Les idéaux ne sont plus que des mots. Ils n'ont plus le pouvoir unificateur qui renversait les murs, bouleversait les sociétés. Mylène a identifié le mal de sa génération, née, rappelons-le, au moment des chocs pétroliers et de la fin des Trente Glorieuses. Ce mal, c'est l'incapacité de s'engager, comme avait pu le faire la génération de 68 (née, elle, au début des Trente Glorieuses). Le pessimisme, le défaitisme, comme si les jeunes de cette génération étaient matures avant l'heure. Je veux dire par là que cet état d'esprit est plutôt celui de quinquagénaires insensibilisés par les malheurs de la vie ; le fait qu'il anesthésie aussi les jeunes est dramatique, va causer la perte d'une génération. Ces jeunes ont grandi avec des parents frustrés, qui croyaient que la troisième révolution industrielle allait rendre le monde meilleur et qui en subissent les effets pervers.
Ce qui est marquant dans "Désenchantée", c'est aussi le manque, l'absence.
Mylène est totalement seule, comme l'indiquent le nombre d'infinitifs (donc impersonnels), la nature des sujets ("je", "la mort", "le ciel", "tout", "rien") et les pronoms relatifs vides de matière humaine ("Qui pourrait m'empêcher ?" "Qui peut prétendre ?"). C'est cette solitude de l'espace qui obsède Mylène, seule à philosopher sur le destin alors que chacun court à sa perte. C'est donc un manque évident de parents, et de leur rôle protecteur. On reconnaît les effets de l'individualisme et de l'éclatement de la bulle familiale-religieuse, typiques d'une génération qui brisa les cadres traditionnels, mais ne les remplaça pas, laissant leurs enfants livrés à eux-mêmes. D'où l'absence de "sein/saint" et de "ventre", symbole de la chaleur maternelle...et originelle.
Avec le second couplet, on retrouve la thématique du savoir qui tue l'espoir et la foi (elle voudrait ne plus "entendre").
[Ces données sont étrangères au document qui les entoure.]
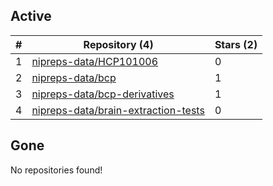 ## Active
| # | Repository (4) | Stars (2) |
| --- | --- | --- |
| 1 | [nipreps-data/HCP101006](https://gin.g-node.org/nipreps-data/HCP101006) | 0 |
| 2 | [nipreps-data/bcp](https://gin.g-node.org/nipreps-data/bcp) | 1 |
| 3 | [nipreps-data/bcp-derivatives](https://gin.g-node.org/nipreps-data/bcp-derivatives) | 1 |
| 4 | [nipreps-data/brain-extraction-tests](https://gin.g-node.org/nipreps-data/brain-extraction-tests) | 0 |

## Gone
No repositories found!
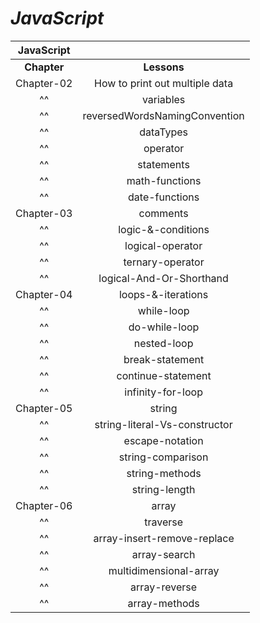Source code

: # _JavaScript_


|                JavaScript                  ||
| :--------: | :----------------------------: |
| **Chapter**| **Lessons**                    |
| Chapter-02 | How to print out multiple data |
| ^^         | variables                      |
| ^^         | reversedWordsNamingConvention  |
| ^^         | dataTypes                      |
| ^^         | operator                       |
| ^^         | statements                     |
| ^^         | math-functions                 |
| ^^         | date-functions                 |
| Chapter-03 | comments                       |
| ^^         | logic-&-conditions             |
| ^^         | logical-operator               |
| ^^         | ternary-operator               |
| ^^         | logical-And-Or-Shorthand       |
| Chapter-04 | loops-&-iterations             |
| ^^         | while-loop                     |
| ^^         | do-while-loop                  |
| ^^         | nested-loop                    |
| ^^         | break-statement                |
| ^^         | continue-statement             |
| ^^         | infinity-for-loop              |
| Chapter-05 | string                         |
| ^^         | string-literal-Vs-constructor  |
| ^^         | escape-notation                |
| ^^         | string-comparison              |
| ^^         | string-methods                 |
| ^^         | string-length                  |
| Chapter-06 | array                          |
| ^^         | traverse                       |
| ^^         | array-insert-remove-replace    |
| ^^         | array-search                   |
| ^^         | multidimensional-array         |
| ^^         | array-reverse                  |
| ^^         | array-methods                  |





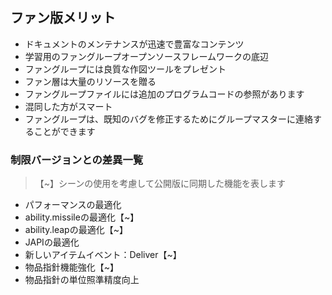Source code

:## ファン版メリット

* ドキュメントのメンテナンスが迅速で豊富なコンテンツ
* 学習用のファングループオープンソースフレームワークの底辺
* ファングループには良質な作図ツールをプレゼント
* ファン層は大量のリソースを贈る
* ファングループファイルには追加のプログラムコードの参照があります
* 混同した方がスマート
* ファングループは、既知のバグを修正するためにグループマスターに連絡することができます

### 制限バージョンとの差異一覧

> 【~】シーンの使用を考慮して公開版に同期した機能を表します

* パフォーマンスの最適化
* ability.missileの最適化【~】
* ability.leapの最適化【~】
* JAPIの最適化
* 新しいアイテムイベント：Deliver【~】
* 物品指針機能強化【~】
* 物品指針の単位照準精度向上
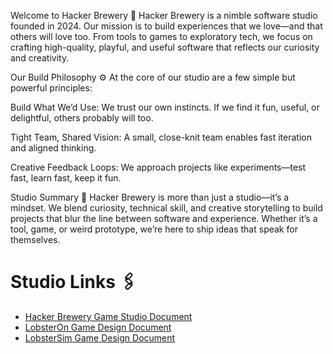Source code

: Welcome to Hacker Brewery 🧪
Hacker Brewery is a nimble software studio founded in 2024. Our mission is to build experiences that we love—and that others will love too. From tools to games to exploratory tech, we focus on crafting high-quality, playful, and useful software that reflects our curiosity and creativity.

Our Build Philosophy ⚙️
At the core of our studio are a few simple but powerful principles:

Build What We’d Use: We trust our own instincts. If we find it fun, useful, or delightful, others probably will too.

Tight Team, Shared Vision: A small, close-knit team enables fast iteration and aligned thinking.

Creative Feedback Loops: We approach projects like experiments—test fast, learn fast, keep it fun.

Studio Summary 🧱
Hacker Brewery is more than just a studio—it’s a mindset. We blend curiosity, technical skill, and creative storytelling to build projects that blur the line between software and experience. Whether it’s a tool, game, or weird prototype, we’re here to ship ideas that speak for themselves.

# Studio Links 🖇️

- [Hacker Brewery Game Studio Document](https://docs.google.com/document/d/1L92mgrbgYJn7QODuwbncP5RID5u9OAZOps_7CjLnujA/edit?usp=sharing)
- [LobsterOn Game Design Document](https://docs.google.com/document/d/1Kjuwy4iQ7rId6hEOgDucPohCn2UzXhB1PgBdeqBNOc4/edit?usp=sharing)
- [LobsterSim Game Design Document](https://docs.google.com/document/d/1Nrdt7sfkwFVOhQqk441_fckoWaRay2IoSjVT33P9txQ/edit?usp=sharing)
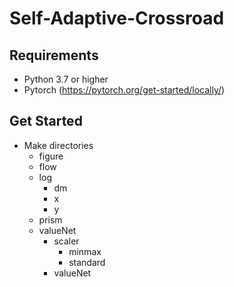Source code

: # Self-Adaptive-Crossroad
## Requirements
* Python 3.7 or higher
* Pytorch (https://pytorch.org/get-started/locally/)

## Get Started
* Make directories
  * figure
  * flow
  * log
    * dm
    * x
    * y
  * prism
  * valueNet
    * scaler
      * minmax
      * standard
    * valueNet
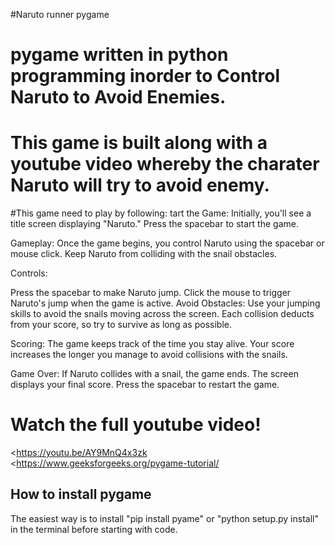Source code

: #Naruto runner pygame 
# pygame written in python programming inorder to Control Naruto to Avoid Enemies.

# This game is built along with a youtube video whereby the charater Naruto will try to avoid enemy.
#This game need to play by following:
tart the Game: Initially, you'll see a title screen displaying "Naruto." Press the spacebar to start the game.

Gameplay: Once the game begins, you control Naruto using the spacebar or mouse click. Keep Naruto from colliding with the snail obstacles.

Controls:

Press the spacebar to make Naruto jump.
Click the mouse to trigger Naruto's jump when the game is active.
Avoid Obstacles: Use your jumping skills to avoid the snails moving across the screen. Each collision deducts from your score, so try to survive as long as possible.

Scoring: The game keeps track of the time you stay alive. Your score increases the longer you manage to avoid collisions with the snails.

Game Over: If Naruto collides with a snail, the game ends. The screen displays your final score. Press the spacebar to restart the game.
# Watch the full youtube video!
<https://youtu.be/AY9MnQ4x3zk
<https://www.geeksforgeeks.org/pygame-tutorial/
## How to install pygame
The easiest way is to install "pip install pyame" or "python setup.py install" in the terminal before starting with code.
La meilleure illustration de cette idée est dans la Genèse biblique : c'est l'épisode du "Péché" originel. Adam et Eve choisirent de croquer la pomme de la science. Ils découvrirent qu'on pouvait aussi bien faire le mal que du bien, et même faire le mal avec le bien. Et ils perdirent l'innocence de leur pensée et de leur imagination. Ce morceau est à relier avec "Sans logique". Justement, Mylène entend la raison qui "s'effondre". Peut-être parce qu'il suffit d'allumer la radio pour connaître les dernières folies des hommes.
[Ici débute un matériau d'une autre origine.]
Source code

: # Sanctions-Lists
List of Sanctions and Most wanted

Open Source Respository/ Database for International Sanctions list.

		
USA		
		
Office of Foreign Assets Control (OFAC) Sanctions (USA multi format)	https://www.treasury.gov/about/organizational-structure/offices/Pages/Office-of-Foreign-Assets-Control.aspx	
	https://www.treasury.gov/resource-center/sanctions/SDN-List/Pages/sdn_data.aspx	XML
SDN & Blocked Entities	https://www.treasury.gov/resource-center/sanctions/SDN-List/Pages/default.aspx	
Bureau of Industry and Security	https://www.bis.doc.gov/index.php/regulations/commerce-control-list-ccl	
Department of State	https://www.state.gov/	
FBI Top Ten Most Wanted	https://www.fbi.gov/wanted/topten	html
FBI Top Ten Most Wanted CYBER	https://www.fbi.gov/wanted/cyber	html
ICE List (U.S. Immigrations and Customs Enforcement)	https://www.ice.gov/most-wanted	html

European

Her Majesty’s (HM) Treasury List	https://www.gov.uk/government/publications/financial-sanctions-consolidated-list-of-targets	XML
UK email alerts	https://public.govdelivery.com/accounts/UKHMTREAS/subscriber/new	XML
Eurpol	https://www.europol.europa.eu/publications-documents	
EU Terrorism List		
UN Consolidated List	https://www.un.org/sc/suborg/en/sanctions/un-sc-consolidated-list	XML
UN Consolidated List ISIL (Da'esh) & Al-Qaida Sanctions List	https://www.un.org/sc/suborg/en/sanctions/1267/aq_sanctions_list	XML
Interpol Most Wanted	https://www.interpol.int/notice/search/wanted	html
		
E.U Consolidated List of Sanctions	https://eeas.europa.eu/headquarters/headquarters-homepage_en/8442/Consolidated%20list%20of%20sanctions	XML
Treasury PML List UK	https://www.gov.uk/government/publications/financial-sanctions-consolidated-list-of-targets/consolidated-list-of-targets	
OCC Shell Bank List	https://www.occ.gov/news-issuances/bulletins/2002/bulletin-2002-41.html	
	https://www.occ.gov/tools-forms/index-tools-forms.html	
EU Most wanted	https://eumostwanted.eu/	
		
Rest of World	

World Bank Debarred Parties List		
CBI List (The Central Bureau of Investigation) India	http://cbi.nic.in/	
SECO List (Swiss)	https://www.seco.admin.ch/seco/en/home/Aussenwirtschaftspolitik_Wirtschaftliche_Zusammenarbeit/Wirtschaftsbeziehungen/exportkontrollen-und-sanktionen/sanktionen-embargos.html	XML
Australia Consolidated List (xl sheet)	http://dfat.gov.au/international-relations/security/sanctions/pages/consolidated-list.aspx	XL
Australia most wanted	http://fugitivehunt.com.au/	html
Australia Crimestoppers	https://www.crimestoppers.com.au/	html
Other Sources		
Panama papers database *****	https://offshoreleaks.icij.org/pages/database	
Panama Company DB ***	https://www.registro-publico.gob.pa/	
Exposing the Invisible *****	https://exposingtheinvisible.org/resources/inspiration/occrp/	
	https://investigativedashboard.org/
Le XX siècle est aussi le siècle de la remise en question de la raison divinisée des Lumières par des philosophes comme Cioran et Freud, dont on perçoit l'influence dans l'album "L'autre". Ce siècle n'a-t-il pas commencé par une démonstration de barbarisme (la première guerre mondiale) de la part d'hommes soi-disant civilisés ? La guerre est un acte d'illogisme pur. Pourtant, c'est un acte typique de l'homme. C'est peut-être pour ça que Boutonnat choisit une musique héroïque pour scander "Désenchantée". Histoire de mettre en valeur l'illogisme.
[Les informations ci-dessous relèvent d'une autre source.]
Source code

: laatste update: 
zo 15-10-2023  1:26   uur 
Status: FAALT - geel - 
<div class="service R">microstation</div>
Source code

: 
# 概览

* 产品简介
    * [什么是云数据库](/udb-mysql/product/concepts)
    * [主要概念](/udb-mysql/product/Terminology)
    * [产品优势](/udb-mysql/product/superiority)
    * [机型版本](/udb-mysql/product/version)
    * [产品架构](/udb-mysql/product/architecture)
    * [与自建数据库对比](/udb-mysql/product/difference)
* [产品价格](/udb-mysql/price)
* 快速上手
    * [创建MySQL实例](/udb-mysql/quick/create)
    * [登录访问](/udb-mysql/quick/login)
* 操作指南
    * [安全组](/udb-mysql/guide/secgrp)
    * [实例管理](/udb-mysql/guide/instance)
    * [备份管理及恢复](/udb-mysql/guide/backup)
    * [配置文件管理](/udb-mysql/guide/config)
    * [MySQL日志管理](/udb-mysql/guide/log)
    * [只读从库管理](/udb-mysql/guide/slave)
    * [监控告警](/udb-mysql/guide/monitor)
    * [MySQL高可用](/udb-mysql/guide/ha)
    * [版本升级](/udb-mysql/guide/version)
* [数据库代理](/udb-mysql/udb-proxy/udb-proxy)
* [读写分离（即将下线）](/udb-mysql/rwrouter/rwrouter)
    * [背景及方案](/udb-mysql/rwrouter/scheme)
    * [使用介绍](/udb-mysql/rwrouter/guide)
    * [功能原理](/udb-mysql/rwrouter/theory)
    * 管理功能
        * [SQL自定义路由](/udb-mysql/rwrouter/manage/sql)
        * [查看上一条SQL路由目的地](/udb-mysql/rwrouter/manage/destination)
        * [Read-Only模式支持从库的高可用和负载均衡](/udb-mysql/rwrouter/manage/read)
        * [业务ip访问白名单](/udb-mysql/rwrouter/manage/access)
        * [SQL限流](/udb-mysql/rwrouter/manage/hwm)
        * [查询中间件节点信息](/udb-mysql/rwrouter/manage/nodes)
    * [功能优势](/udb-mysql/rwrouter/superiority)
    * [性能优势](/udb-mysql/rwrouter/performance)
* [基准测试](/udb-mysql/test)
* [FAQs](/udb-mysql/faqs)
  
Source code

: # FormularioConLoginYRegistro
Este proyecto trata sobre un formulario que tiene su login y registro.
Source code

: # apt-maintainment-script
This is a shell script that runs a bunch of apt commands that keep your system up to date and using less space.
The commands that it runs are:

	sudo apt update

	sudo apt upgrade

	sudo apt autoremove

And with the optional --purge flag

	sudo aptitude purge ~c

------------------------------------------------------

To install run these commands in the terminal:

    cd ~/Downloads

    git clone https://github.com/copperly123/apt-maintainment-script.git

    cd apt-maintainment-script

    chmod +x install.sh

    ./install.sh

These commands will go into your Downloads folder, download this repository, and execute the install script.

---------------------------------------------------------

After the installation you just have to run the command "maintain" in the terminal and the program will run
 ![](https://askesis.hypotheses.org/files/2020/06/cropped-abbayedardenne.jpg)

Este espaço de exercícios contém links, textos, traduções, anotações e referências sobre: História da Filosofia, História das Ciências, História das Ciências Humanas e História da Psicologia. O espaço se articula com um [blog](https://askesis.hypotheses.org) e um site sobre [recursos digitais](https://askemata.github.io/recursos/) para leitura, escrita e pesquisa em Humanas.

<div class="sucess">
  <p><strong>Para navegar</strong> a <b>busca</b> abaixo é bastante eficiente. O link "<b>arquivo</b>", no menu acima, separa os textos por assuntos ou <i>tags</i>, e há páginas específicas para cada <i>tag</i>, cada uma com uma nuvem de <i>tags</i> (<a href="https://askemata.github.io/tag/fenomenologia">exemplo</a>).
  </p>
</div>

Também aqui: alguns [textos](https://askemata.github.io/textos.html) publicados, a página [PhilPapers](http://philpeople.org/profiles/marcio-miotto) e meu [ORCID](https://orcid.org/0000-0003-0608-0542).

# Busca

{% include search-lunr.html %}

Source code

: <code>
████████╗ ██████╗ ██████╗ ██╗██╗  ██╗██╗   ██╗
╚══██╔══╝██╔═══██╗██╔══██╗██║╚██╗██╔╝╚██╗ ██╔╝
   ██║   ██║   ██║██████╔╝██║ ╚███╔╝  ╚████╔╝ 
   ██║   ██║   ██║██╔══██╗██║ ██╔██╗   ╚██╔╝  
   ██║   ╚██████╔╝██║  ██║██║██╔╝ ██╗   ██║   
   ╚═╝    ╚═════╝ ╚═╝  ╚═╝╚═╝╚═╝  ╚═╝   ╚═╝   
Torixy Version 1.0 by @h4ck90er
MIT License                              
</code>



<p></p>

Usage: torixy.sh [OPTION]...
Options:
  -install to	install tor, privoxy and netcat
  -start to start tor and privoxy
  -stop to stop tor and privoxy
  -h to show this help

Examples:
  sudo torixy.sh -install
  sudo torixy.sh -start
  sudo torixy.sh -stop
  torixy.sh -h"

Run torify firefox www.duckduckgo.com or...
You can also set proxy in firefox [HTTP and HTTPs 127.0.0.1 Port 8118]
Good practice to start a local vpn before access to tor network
Les derniers vers du second couplet montrent pourquoi Mylène est condamnée à rester sur place. Ayant perdu tous ses repères religieux, elle n'a rien à espérer de l'au-delà. Mais la vie elle-même ne la réjouit pas. "Si le ciel a un enfer..." : le pessimisme fait dire à la chanteuse que, si quelque chose l'attend après la mort, ce ne peut être que le châtiment, la condamnation. Les hommes ont tué Dieu. Reste l'Enfer. Le mot "attendre" renvoie au premier mot de la chanson, refermant le cercle, achevant l'impasse, immobilisant Mylène dans cette attente. Encore une caractéristique de la génération de Mylène, également une caractéristique de la mienne. Attente d'une idée nouvelle, d'un nouveau leader qui permettrait de donner une raison, un sens à l'action de la jeunesse. "Je cherche une âme qui pourra m'aider". Un homme dont la bravoure, l'honnêteté et la franchise pourraient servir de modèles. Un homme qui comblerait le vide des pronoms de cette chanson, qui redonnerait un sens à l'existence. Car, sans cause à défendre, sans choix qui nous définissent, comment répondre à la question : qui suis-je ?
Peut-on dire que Mitterrand, Arafat ou Bush sont des leaders de la carrure de de Gaulle ou de Martin Luther King ? Bien sûr que non, et on leur préfèrera même Néo ou Luke Skywalker, parfaits héros avec un seul défaut : celui de ne pas exister...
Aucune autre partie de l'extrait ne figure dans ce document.